Your ability to either long or short a currency will depend on a few factors, during a recession…

  • The interest rates and changes made.
  • Government debt levels.
  • Geopolitical influences.

These factors are going to give you a clearer indication of the strength or general weakness of a currency at the time of a recession. This should frame your decision whether you’re looking to buy or sell against other currency options. I’d recommend building a picture of the fundamental strength of all major currencies – then building out a set of potential trading options using technical analysis that provides entry points for the fundamental bias.  

For shorter term traders looking to only stay in the markets for a few hours at a time, there will be little benefit of analyzing the long-term position of these currencies. They’ll be in and out before any large moves occur!

A side note, it’s worth remembering that you can backtest your strategies through past recessions to work out how you would have performed trading those market conditions!

Should You Still Be Trading Forex During A Recession?

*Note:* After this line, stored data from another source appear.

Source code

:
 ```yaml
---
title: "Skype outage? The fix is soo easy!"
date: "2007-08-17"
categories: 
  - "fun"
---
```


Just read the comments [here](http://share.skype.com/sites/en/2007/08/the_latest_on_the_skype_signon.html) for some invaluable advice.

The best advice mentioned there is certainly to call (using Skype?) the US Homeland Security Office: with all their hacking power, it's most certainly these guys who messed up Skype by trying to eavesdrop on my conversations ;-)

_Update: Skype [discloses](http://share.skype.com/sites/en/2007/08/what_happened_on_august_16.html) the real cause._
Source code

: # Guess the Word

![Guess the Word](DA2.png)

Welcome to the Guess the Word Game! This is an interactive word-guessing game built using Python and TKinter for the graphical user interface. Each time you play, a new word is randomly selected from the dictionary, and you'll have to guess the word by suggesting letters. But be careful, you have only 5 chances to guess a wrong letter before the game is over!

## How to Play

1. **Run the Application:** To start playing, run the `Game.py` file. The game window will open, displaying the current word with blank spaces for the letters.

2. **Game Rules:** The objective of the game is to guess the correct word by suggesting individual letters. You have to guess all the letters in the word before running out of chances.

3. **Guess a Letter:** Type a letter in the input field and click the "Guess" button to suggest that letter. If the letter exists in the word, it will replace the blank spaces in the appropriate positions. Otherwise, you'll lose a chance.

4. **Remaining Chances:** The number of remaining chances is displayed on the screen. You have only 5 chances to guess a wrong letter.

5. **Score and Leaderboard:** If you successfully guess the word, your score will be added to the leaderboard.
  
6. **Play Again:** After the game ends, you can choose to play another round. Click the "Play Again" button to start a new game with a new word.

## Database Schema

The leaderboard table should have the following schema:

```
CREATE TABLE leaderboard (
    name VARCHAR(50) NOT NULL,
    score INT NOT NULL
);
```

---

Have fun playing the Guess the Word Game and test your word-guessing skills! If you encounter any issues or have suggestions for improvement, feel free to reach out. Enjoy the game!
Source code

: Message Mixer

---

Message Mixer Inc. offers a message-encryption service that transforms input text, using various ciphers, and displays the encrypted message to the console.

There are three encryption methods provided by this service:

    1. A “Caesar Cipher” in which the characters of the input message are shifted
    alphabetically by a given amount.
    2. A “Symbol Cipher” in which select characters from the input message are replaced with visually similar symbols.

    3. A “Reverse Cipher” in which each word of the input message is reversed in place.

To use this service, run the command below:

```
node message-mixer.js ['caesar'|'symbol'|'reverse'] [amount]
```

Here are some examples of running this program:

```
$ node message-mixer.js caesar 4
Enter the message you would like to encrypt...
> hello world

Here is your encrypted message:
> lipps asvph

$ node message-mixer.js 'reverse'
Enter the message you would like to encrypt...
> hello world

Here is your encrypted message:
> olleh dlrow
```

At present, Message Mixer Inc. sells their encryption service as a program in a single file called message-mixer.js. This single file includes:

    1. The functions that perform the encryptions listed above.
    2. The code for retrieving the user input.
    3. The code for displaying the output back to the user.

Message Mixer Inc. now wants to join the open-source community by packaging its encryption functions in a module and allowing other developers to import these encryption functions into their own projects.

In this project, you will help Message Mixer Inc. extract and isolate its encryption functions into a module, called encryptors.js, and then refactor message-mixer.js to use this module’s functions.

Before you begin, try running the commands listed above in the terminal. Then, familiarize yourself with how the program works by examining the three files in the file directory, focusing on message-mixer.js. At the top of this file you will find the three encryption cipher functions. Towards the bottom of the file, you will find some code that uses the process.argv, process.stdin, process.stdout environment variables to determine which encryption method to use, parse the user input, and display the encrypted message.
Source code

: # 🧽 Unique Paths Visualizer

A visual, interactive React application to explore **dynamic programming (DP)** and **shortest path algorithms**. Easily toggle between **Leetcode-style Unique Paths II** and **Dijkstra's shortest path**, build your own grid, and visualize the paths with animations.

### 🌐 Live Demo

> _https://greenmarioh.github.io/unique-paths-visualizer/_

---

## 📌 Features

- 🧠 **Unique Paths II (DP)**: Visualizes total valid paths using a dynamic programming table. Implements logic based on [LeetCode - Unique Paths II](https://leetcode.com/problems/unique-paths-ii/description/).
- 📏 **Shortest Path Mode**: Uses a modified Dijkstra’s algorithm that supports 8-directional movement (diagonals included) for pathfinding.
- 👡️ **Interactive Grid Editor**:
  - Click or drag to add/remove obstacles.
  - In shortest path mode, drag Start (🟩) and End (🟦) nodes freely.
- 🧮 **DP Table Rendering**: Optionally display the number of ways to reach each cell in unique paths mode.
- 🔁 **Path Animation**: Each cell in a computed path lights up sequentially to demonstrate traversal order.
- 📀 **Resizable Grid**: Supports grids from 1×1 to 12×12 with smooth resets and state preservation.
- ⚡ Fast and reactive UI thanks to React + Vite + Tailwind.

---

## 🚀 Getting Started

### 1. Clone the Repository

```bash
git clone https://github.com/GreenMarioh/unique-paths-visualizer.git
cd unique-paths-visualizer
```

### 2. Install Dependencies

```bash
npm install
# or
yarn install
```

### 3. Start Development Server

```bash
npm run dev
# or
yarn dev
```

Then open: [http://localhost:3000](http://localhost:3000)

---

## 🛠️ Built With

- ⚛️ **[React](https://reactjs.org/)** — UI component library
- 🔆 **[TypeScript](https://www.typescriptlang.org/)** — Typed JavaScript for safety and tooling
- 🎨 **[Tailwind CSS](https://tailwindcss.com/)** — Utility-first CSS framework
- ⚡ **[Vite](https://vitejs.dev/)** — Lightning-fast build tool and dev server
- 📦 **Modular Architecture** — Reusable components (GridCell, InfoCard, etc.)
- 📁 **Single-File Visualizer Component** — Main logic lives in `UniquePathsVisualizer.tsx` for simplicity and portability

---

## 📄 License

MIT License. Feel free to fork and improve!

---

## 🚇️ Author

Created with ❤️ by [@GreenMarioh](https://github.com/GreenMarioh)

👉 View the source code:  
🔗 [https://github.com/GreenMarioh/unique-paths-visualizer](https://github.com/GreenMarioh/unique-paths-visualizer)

There is really no firm answer whether you should be trading through a recession because it largely depends on your trading strategies and risk tolerance. The only real downside of trading through a recession is potentially increased volatility within the markets, which may lead to increased losses and price action becoming void. However, this potential for increased volatility is also great for traders to capitalize on, so there are certainly benefits for keeping your trading lights on! Whatever you decide, we always recommend that our prop firm funded traders reduce their risk to manage draw downs during periods of increased volatility.  

For day traders, intraday traders and scalpers, you’re almost immune to any economic factors in the world! Whether the price of a currency is sharply increasing or decreasing against a basket of other currencies, there are always going to be normal price action patterns happening on the lower time frames.

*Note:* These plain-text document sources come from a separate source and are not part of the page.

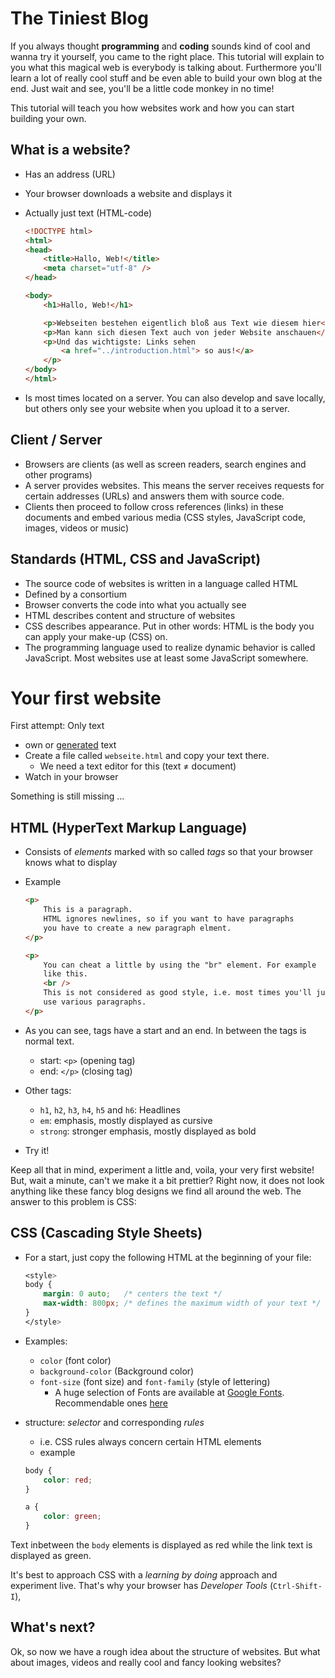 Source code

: # The Tiniest Blog

If you always thought __programming__ and __coding__ sounds kind of cool and wanna try it yourself, you came to the right place.
This tutorial will explain to you what this magical web is everybody is talking about. Furthermore you'll learn a lot of really cool stuff and be even able to build your own blog at the end. Just wait and see, you'll be a little code monkey in no time!

This tutorial will teach you how websites work and how you can start building your own.

## What is a website?

* Has an address (URL)
* Your browser downloads a website and displays it
* Actually just text (HTML-code)

  ```html
  <!DOCTYPE html>
  <html>
  <head>
      <title>Hallo, Web!</title>
      <meta charset="utf-8" />
  </head>

  <body>
      <h1>Hallo, Web!</h1>

      <p>Webseiten bestehen eigentlich bloß aus Text wie diesem hier</p>
      <p>Man kann sich diesen Text auch von jeder Website anschauen</p>
      <p>Und das wichtigste: Links sehen
          <a href="../introduction.html"> so aus!</a>
      </p>
  </body>
  </html>
  ```

* Is most times located on a server. You can also develop and save locally, but others only see your website when you upload it to a server.

## Client / Server

* Browsers are clients (as well as screen readers, search engines and other programs)
* A server provides websites. This means the server receives requests for certain addresses (URLs) and answers them with source code.
* Clients then proceed to follow cross references (links) in these documents and embed various media (CSS styles, JavaScript code, images, videos or music)

## Standards (HTML, CSS and JavaScript)

* The source code of websites is written in a language called HTML
* Defined by a consortium
* Browser converts the code into what you actually see
* HTML describes content and structure of websites
* CSS describes appearance. Put in other words: HTML is the body you can apply your make-up (CSS) on.
* The programming language used to realize dynamic behavior is called JavaScript. Most websites use at least some JavaScript somewhere.

# Your first website

First attempt: Only text

* own or [generated](http://loripsum.net/api/5/plaintext) text
* Create a file called `webseite.html` and copy your text there.
  - We need a text editor for this (text ≠ document)
* Watch in your browser 

Something is still missing ...

## HTML (HyperText Markup Language)

* Consists of *elements* marked with so called *tags* so that your browser knows what to display
* Example

  ```html
  <p>
      This is a paragraph.
      HTML ignores newlines, so if you want to have paragraphs
      you have to create a new paragraph elment.
  </p>

  <p>
      You can cheat a little by using the "br" element. For example
      like this.
      <br />
      This is not considered as good style, i.e. most times you'll just
      use various paragraphs.
  </p>
  ```
* As you can see, tags have a start and an end. In between the tags is normal text.
  - start: `<p>` (opening tag)
  - end: `</p>` (closing tag)
* Other tags:
  - `h1`, `h2`, `h3`, `h4`, `h5` and `h6`: Headlines
  - `em`: emphasis, mostly displayed as cursive
  - `strong`: stronger emphasis, mostly displayed as bold
* Try it!

Keep all that in mind, experiment a little and, voila, your very first website! But, wait a minute, can't we make it a bit prettier? Right now, it does not look anything like these fancy blog designs we find all around the web. The answer to this problem is CSS:

## CSS (Cascading Style Sheets)

* For a start, just copy the following HTML at the beginning of your file:

  ```css
  <style>
  body {
      margin: 0 auto;   /* centers the text */
      max-width: 800px; /* defines the maximum width of your text */
  }
  </style>
  ```
* Examples:
  - `color` (font color)
  - `background-color` (Background color)
  - `font-size` (font size) and `font-family` (style of lettering)
    + A huge selection of Fonts are available at [Google Fonts](http://google.com/fonts). Recommendable ones [here](http://www.smashingmagazine.com/2014/03/12/taking-a-second-look-at-free-fonts/)
* structure: *selector* and corresponding *rules*
    - i.e. CSS rules always concern certain HTML elements
    - example

    ```css
    body {
        color: red;
    }

    a {
        color: green;
    }
    ```

Text inbetween the `body` elements is displayed as red while the link text is displayed as green.

It's best to approach CSS with a *learning by doing* approach and experiment live. That's why your browser has _Developer Tools_  (`Ctrl-Shift-I`),

## What's next?

Ok, so now we have a rough idea about the structure of websites. But what about images, videos and really cool and fancy looking websites?
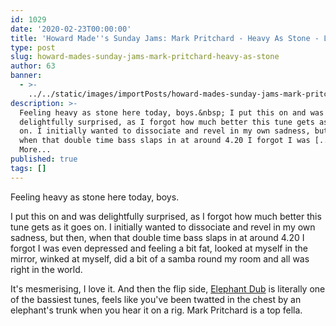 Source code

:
 ```yaml
---
id: 1029
date: '2020-02-23T00:00:00'
title: 'Howard Made''s Sunday Jams: Mark Pritchard - Heavy As Stone - Loose Lips'
type: post
slug: howard-mades-sunday-jams-mark-pritchard-heavy-as-stone
author: 63
banner:
  - >-
    ../../static/images/importPosts/howard-mades-sunday-jams-mark-pritchard-heavy-as-stone/image1029.jpeg
description: >-
  Feeling heavy as stone here today, boys.&nbsp; I put this on and was
  delightfully surprised, as I forgot how much better this tune gets as it goes
  on. I initially wanted to dissociate and revel in my own sadness, but then,
  when that double time bass slaps in at around 4.20 I forgot I was [...]Read
  More...
published: true
tags: []
---
```

Feeling heavy as stone here today, boys. 

I put this on and was delightfully surprised, as I forgot how much better this tune gets as it goes on. I initially wanted to dissociate and revel in my own sadness, but then, when that double time bass slaps in at around 4.20 I forgot I was even depressed and feeling a bit fat, looked at myself in the mirror, winked at myself, did a bit of a samba round my room and all was right in the world. 

It's mesmerising, I love it. And then the flip side, [Elephant Dub](https://www.youtube.com/watch?v=IHnK3OWYOA4) is literally one of the bassiest tunes, feels like you've been twatted in the chest by an elephant's trunk when you hear it on a rig. Mark Pritchard is a top fella.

For example, if you look for a large bullish push on the daily time frame – you’ll always find plenty of buy or sell opportunities on the 5-minute time frame.

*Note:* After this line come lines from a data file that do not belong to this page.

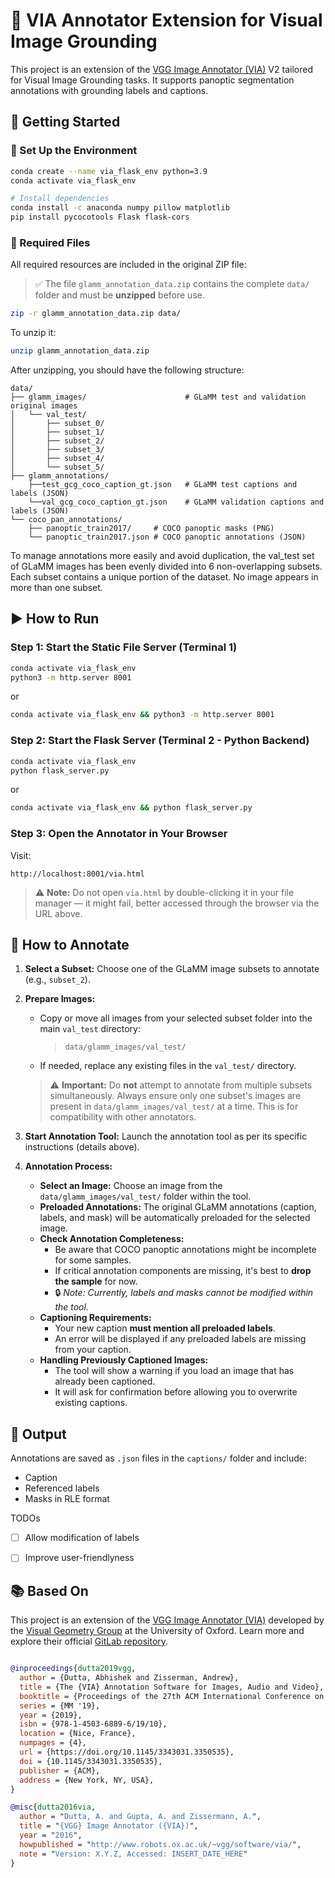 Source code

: # 📌 VIA Annotator Extension for Visual Image Grounding

This project is an extension of the [VGG Image Annotator (VIA)](https://www.robots.ox.ac.uk/~vgg/software/via/) V2 tailored for Visual Image Grounding tasks. It supports panoptic segmentation annotations with grounding labels and captions.
## 🚀 Getting Started
### 🔧 Set Up the Environment
```bash
conda create --name via_flask_env python=3.9
conda activate via_flask_env

# Install dependencies
conda install -c anaconda numpy pillow matplotlib
pip install pycocotools Flask flask-cors
```
### 📁 Required Files
All required resources are included in the original ZIP file:

> ✅ The file `glamm_annotation_data.zip` contains the complete `data/` folder and must be **unzipped** before use.

```bash
zip -r glamm_annotation_data.zip data/
```

To unzip it:

```bash
unzip glamm_annotation_data.zip
```
After unzipping, you should have the following structure:

```text
data/
├── glamm_images/                      # GLaMM test and validation original images 
│   └── val_test/
│       ├── subset_0/
│       ├── subset_1/
│       ├── subset_2/
│       ├── subset_3/
│       ├── subset_4/
│       └── subset_5/
├── glamm_annotations/      
    ├──test_gcg_coco_caption_gt.json   # GLaMM test captions and labels (JSON)
    └──val_gcg_coco_caption_gt.json    # GLaMM validation captions and labels (JSON)
└── coco_pan_annotations/
    ├── panoptic_train2017/     # COCO panoptic masks (PNG)
    └── panoptic_train2017.json # COCO panoptic annotations (JSON)
```

To manage annotations more easily and avoid duplication, the val_test set of GLaMM images has been evenly divided into 6 non-overlapping subsets. 
Each subset contains a unique portion of the dataset. No image appears in more than one subset.

## ▶️ How to Run
### Step 1: Start the Static File Server (Terminal 1)
```bash
conda activate via_flask_env
python3 -m http.server 8001
```
or 
```bash
conda activate via_flask_env && python3 -m http.server 8001
```

### Step 2: Start the Flask Server (Terminal 2 - Python Backend)
```bash
conda activate via_flask_env
python flask_server.py
```
or 
```bash
conda activate via_flask_env && python flask_server.py
```

### Step 3: Open the Annotator in Your Browser

Visit:
```
http://localhost:8001/via.html
```
> ⚠️ **Note:** Do not open `via.html` by double-clicking it in your file manager — it might fail, better accessed through the browser via the URL above.

## 📝 How to Annotate

1.  **Select a Subset:** Choose one of the GLaMM image subsets to annotate (e.g., `subset_2`).

2.  **Prepare Images:**
    *   Copy or move all images from your selected subset folder into the main `val_test` directory:
        > `data/glamm_images/val_test/`
    *   If needed, replace any existing files in the `val_test/` directory.

    > ⚠️ **Important:** Do **not** attempt to annotate from multiple subsets simultaneously. Always ensure only one subset's images are present in `data/glamm_images/val_test/` at a time. This is for compatibility with other annotators. 

3.  **Start Annotation Tool:** Launch the annotation tool as per its specific instructions (details above).

4.  **Annotation Process:**
    *   **Select an Image:** Choose an image from the `data/glamm_images/val_test/` folder within the tool.
    *   **Preloaded Annotations:** The original GLaMM annotations (caption, labels, and mask) will be automatically preloaded for the selected image.
    *   **Check Annotation Completeness:**
        *   Be aware that COCO panoptic annotations might be incomplete for some samples.
        *   If critical annotation components are missing, it's best to **drop the sample** for now.
        *   🔒 *Note: Currently, labels and masks cannot be modified within the tool.*
    *   **Captioning Requirements:**
        *   Your new caption **must mention all preloaded labels**.
        *   An error will be displayed if any preloaded labels are missing from your caption.
    *   **Handling Previously Captioned Images:**
        *   The tool will show a warning if you load an image that has already been captioned.
        *   It will ask for confirmation before allowing you to overwrite existing captions.

## 💾 Output

Annotations are saved as `.json` files in the `captions/` folder and include:
*   Caption
*   Referenced labels
*   Masks in RLE format

TODOs 
- [ ] Allow modification of labels
- [ ] Improve user-friendlyness


## 📚 Based On

This project is an extension of the [VGG Image Annotator (VIA)](https://www.robots.ox.ac.uk/~vgg/software/via/) developed by the [Visual Geometry Group](http://www.robots.ox.ac.uk/~vgg/) at the University of Oxford. Learn more and explore their official [GitLab repository](https://gitlab.com/vgg/via).

```bibtex

@inproceedings{dutta2019vgg,
  author = {Dutta, Abhishek and Zisserman, Andrew},
  title = {The {VIA} Annotation Software for Images, Audio and Video},
  booktitle = {Proceedings of the 27th ACM International Conference on Multimedia},
  series = {MM '19},
  year = {2019},
  isbn = {978-1-4503-6889-6/19/10},
  location = {Nice, France},
  numpages = {4},
  url = {https://doi.org/10.1145/3343031.3350535},
  doi = {10.1145/3343031.3350535},
  publisher = {ACM},
  address = {New York, NY, USA},
} 

@misc{dutta2016via,
  author = "Dutta, A. and Gupta, A. and Zissermann, A.",
  title = "{VGG} Image Annotator ({VIA})",
  year = "2016",
  howpublished = "http://www.robots.ox.ac.uk/~vgg/software/via/",
  note = "Version: X.Y.Z, Accessed: INSERT_DATE_HERE" 
}
```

For swing traders and position traders, you’ll be more affected and need to be much smarter with which longer term positions you’re looking to enter. However, if you get this right – you’re going to have some potentially huge swings on your hands.


For swing traders that primarily trade price action, I’d recommend utilizing and learning fundamental trading to go alongside your skillset of technicals – to ensure you’re taking the right trades and able to hold them for a longer duration during a recession.


What Happens To Gold During A Recession?


Gold has always been known as a safe haven for investors during times of increased volatility and recession. This isn’t just a rumor, and it can be a great place for traders to focus their efforts, as Gold usually sees an increase in price during volatile periods. It’s worth remembering, however, that as leveraged forex traders you can easily go long, but also short the market – this means you can still make large profits on currencies that are decreasing in value. This opens the door to still being able to trade a whole range of pairs during a recession – however, gold is going to be a good bet!

In Conclusion – Will A Recession Impact Forex Traders?

In summary, during a recession, the forex markets will become less predictable and much more volatile for traders looking to take long-term positions within the markets. However, for traders focusing on intraday trading, there will be little impact! If you’re looking to stay ahead of the markets, you’ll need to understand the fundamental factors driving the recession and how these will impact the price of the currency. However, short term traders need not focus too much on this as regardless of the strength of a currency, they will still be able to scalp positions!